### WHAT YOU WILL DO
Every line below that holds "networks" must be copied.

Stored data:

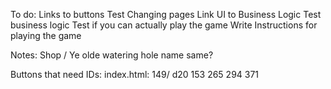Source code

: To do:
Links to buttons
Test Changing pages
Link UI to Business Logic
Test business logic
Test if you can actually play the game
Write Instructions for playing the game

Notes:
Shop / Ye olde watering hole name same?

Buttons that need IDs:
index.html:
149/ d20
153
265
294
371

...

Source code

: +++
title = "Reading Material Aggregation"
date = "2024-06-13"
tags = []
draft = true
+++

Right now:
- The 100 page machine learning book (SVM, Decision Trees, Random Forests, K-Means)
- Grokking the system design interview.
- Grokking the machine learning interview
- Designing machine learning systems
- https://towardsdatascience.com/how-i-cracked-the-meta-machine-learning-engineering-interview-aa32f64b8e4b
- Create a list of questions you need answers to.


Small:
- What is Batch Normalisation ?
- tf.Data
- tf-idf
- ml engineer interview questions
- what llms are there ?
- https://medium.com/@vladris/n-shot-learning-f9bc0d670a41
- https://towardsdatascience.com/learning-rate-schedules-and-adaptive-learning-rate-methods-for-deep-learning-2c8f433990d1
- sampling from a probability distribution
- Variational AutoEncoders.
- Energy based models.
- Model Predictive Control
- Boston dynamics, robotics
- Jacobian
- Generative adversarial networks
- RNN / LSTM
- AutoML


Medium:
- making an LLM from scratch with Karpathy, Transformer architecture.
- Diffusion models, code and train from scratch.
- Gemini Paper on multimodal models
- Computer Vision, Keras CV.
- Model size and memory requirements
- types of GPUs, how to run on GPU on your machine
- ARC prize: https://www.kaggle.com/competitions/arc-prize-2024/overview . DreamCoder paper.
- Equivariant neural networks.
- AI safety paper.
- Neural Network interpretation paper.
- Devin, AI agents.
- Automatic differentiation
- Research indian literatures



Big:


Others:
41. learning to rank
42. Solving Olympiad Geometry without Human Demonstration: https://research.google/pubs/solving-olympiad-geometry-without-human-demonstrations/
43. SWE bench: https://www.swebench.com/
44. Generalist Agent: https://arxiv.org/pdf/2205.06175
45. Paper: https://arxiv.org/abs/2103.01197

### ANSWER
- Generative adversarial networks
- Equivariant neural networks.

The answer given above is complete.